_Problem_
For the data below, give again exactly the lines from the one containing "my $session = Gtk3::WebKit->get_default_session();" through the one containing "process 'span.date', date", both ends included, and no others.

_Stored items from a collection_
= = = = =

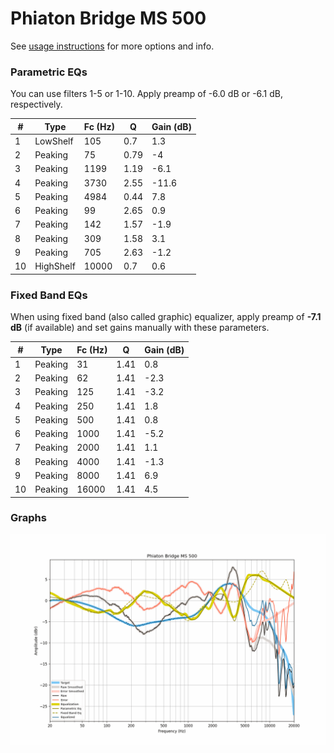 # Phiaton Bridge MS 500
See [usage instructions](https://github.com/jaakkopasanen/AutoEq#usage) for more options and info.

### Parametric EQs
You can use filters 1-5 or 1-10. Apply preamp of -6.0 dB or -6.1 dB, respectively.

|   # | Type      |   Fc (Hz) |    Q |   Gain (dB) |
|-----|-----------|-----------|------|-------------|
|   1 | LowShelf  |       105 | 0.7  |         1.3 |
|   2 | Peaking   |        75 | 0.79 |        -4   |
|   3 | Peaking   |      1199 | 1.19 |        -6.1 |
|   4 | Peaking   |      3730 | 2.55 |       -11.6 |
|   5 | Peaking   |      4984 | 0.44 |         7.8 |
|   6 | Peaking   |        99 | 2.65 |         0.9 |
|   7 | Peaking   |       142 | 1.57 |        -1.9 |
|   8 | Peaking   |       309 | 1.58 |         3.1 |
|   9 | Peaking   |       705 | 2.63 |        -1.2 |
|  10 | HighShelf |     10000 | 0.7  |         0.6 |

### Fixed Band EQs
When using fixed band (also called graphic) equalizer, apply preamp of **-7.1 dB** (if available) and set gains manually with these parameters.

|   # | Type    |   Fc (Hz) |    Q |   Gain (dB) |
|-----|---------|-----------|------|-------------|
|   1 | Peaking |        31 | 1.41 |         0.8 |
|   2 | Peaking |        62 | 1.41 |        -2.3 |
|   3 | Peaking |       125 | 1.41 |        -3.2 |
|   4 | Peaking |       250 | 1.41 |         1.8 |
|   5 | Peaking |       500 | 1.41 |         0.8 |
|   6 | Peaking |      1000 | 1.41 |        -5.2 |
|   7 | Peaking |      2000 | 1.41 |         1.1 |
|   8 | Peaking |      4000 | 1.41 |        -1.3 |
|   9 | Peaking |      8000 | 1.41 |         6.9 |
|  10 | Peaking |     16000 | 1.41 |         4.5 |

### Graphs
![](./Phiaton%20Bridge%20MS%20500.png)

= = = = =

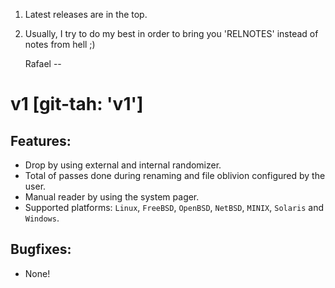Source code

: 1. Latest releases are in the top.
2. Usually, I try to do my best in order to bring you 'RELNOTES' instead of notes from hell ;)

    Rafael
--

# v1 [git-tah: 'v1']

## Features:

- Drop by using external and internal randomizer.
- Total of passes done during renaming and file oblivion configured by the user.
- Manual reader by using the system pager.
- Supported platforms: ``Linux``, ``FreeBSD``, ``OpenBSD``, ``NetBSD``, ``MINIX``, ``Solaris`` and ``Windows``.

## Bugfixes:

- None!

= = = = =

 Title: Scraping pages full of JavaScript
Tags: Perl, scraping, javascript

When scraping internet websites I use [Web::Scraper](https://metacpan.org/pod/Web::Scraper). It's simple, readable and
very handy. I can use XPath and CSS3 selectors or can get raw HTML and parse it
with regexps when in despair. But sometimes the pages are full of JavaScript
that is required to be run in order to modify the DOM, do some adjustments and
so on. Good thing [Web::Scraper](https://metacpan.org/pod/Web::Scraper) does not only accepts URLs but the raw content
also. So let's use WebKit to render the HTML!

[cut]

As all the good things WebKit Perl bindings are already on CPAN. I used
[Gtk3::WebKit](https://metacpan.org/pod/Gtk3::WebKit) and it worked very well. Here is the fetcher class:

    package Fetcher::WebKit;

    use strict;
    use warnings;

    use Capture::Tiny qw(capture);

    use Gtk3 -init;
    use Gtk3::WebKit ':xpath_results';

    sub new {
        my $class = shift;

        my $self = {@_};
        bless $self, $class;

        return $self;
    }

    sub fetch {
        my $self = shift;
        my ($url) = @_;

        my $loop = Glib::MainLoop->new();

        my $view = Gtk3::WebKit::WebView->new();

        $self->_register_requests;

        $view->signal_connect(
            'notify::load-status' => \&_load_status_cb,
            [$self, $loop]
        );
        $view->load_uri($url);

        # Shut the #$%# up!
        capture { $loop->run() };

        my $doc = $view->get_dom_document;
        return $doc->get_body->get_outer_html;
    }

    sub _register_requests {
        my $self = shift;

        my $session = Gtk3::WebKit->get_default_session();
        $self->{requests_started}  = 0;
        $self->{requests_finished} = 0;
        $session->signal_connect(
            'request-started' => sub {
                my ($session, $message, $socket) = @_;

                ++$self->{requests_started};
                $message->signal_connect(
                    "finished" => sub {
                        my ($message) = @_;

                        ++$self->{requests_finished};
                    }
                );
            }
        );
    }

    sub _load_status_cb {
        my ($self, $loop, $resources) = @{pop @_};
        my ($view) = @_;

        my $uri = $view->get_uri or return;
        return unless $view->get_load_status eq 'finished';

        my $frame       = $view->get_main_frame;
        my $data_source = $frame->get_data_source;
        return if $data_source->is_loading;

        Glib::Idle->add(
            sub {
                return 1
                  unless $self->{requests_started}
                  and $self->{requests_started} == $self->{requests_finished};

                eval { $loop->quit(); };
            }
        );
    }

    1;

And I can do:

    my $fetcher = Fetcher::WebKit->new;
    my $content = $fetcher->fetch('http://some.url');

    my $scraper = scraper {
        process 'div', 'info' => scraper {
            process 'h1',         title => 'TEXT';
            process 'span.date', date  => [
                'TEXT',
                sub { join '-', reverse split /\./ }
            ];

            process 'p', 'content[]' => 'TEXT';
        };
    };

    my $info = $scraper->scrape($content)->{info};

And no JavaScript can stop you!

= = = = =

_Result of the exercise_
        my $session = Gtk3::WebKit->get_default_session();
        $self->{requests_started}  = 0;
        $self->{requests_finished} = 0;
        $session->signal_connect(
            'request-started' => sub {
                my ($session, $message, $socket) = @_;

                ++$self->{requests_started};
                $message->signal_connect(
                    "finished" => sub {
                        my ($message) = @_;

                        ++$self->{requests_finished};
                    }
                );
            }
        );
    }

    sub _load_status_cb {
        my ($self, $loop, $resources) = @{pop @_};
        my ($view) = @_;

        my $uri = $view->get_uri or return;
        return unless $view->get_load_status eq 'finished';

        my $frame       = $view->get_main_frame;
        my $data_source = $frame->get_data_source;
        return if $data_source->is_loading;

        Glib::Idle->add(
            sub {
                return 1
                  unless $self->{requests_started}
                  and $self->{requests_started} == $self->{requests_finished};

                eval { $loop->quit(); };
            }
        );
    }

    1;

And I can do:

    my $fetcher = Fetcher::WebKit->new;
    my $content = $fetcher->fetch('http://some.url');

    my $scraper = scraper {
        process 'div', 'info' => scraper {
            process 'h1',         title => 'TEXT';
            process 'span.date', date  => [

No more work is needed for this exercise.